• [What is required]: Produce a word-for-word copy of the data below.

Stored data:
==================================================
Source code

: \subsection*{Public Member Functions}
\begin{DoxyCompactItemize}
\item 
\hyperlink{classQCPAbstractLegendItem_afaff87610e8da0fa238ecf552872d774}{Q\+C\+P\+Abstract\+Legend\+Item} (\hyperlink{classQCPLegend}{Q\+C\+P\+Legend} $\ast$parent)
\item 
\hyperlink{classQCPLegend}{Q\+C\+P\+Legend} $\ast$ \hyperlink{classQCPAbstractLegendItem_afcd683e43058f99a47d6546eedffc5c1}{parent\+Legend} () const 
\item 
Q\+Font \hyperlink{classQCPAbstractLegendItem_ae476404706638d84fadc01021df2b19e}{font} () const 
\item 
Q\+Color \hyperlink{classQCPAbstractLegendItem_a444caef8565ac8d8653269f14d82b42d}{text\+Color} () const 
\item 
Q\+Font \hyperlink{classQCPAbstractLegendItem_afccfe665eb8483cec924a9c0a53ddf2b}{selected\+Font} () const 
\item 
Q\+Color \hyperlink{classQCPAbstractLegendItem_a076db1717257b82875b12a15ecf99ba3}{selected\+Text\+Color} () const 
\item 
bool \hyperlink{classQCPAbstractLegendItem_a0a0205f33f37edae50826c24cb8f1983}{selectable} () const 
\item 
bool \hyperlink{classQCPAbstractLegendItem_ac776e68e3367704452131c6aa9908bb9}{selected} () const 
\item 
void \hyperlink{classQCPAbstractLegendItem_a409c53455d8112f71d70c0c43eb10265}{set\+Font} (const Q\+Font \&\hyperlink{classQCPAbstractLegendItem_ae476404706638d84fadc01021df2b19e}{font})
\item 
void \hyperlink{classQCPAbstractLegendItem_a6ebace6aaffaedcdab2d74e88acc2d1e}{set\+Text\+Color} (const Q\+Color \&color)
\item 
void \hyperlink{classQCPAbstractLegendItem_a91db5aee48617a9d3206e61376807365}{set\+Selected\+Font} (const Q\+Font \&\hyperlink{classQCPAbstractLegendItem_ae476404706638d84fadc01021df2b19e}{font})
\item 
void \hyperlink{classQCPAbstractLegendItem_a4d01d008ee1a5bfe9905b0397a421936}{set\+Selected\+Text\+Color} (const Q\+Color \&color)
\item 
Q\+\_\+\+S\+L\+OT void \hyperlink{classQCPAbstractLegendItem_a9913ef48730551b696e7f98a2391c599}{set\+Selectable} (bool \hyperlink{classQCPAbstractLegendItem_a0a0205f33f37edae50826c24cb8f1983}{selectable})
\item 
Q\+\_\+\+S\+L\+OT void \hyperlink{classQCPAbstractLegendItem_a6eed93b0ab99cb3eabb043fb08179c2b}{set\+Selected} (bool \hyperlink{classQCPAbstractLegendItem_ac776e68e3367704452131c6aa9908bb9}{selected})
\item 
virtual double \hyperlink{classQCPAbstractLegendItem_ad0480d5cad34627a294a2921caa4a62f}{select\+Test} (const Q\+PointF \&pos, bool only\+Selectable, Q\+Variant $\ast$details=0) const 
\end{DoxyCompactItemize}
==================================================
• [Response]:
Source code

: \subsection*{Public Member Functions}
\begin{DoxyCompactItemize}
\item 
\hyperlink{classQCPAbstractLegendItem_afaff87610e8da0fa238ecf552872d774}{Q\+C\+P\+Abstract\+Legend\+Item} (\hyperlink{classQCPLegend}{Q\+C\+P\+Legend} $\ast$parent)
\item 
\hyperlink{classQCPLegend}{Q\+C\+P\+Legend} $\ast$ \hyperlink{classQCPAbstractLegendItem_afcd683e43058f99a47d6546eedffc5c1}{parent\+Legend} () const 
\item 
Q\+Font \hyperlink{classQCPAbstractLegendItem_ae476404706638d84fadc01021df2b19e}{font} () const 
\item 
Q\+Color \hyperlink{classQCPAbstractLegendItem_a444caef8565ac8d8653269f14d82b42d}{text\+Color} () const 
\item 
Q\+Font \hyperlink{classQCPAbstractLegendItem_afccfe665eb8483cec924a9c0a53ddf2b}{selected\+Font} () const 
\item 
Q\+Color \hyperlink{classQCPAbstractLegendItem_a076db1717257b82875b12a15ecf99ba3}{selected\+Text\+Color} () const 
\item 
bool \hyperlink{classQCPAbstractLegendItem_a0a0205f33f37edae50826c24cb8f1983}{selectable} () const 
\item 
bool \hyperlink{classQCPAbstractLegendItem_ac776e68e3367704452131c6aa9908bb9}{selected} () const 
\item 
void \hyperlink{classQCPAbstractLegendItem_a409c53455d8112f71d70c0c43eb10265}{set\+Font} (const Q\+Font \&\hyperlink{classQCPAbstractLegendItem_ae476404706638d84fadc01021df2b19e}{font})
\item 
void \hyperlink{classQCPAbstractLegendItem_a6ebace6aaffaedcdab2d74e88acc2d1e}{set\+Text\+Color} (const Q\+Color \&color)
\item 
void \hyperlink{classQCPAbstractLegendItem_a91db5aee48617a9d3206e61376807365}{set\+Selected\+Font} (const Q\+Font \&\hyperlink{classQCPAbstractLegendItem_ae476404706638d84fadc01021df2b19e}{font})
\item 
void \hyperlink{classQCPAbstractLegendItem_a4d01d008ee1a5bfe9905b0397a421936}{set\+Selected\+Text\+Color} (const Q\+Color \&color)
\item 
Q\+\_\+\+S\+L\+OT void \hyperlink{classQCPAbstractLegendItem_a9913ef48730551b696e7f98a2391c599}{set\+Selectable} (bool \hyperlink{classQCPAbstractLegendItem_a0a0205f33f37edae50826c24cb8f1983}{selectable})
\item 
Q\+\_\+\+S\+L\+OT void \hyperlink{classQCPAbstractLegendItem_a6eed93b0ab99cb3eabb043fb08179c2b}{set\+Selected} (bool \hyperlink{classQCPAbstractLegendItem_ac776e68e3367704452131c6aa9908bb9}{selected})
\item 
virtual double \hyperlink{classQCPAbstractLegendItem_ad0480d5cad34627a294a2921caa4a62f}{select\+Test} (const Q\+PointF \&pos, bool only\+Selectable, Q\+Variant $\ast$details=0) const 
\end{DoxyCompactItemize}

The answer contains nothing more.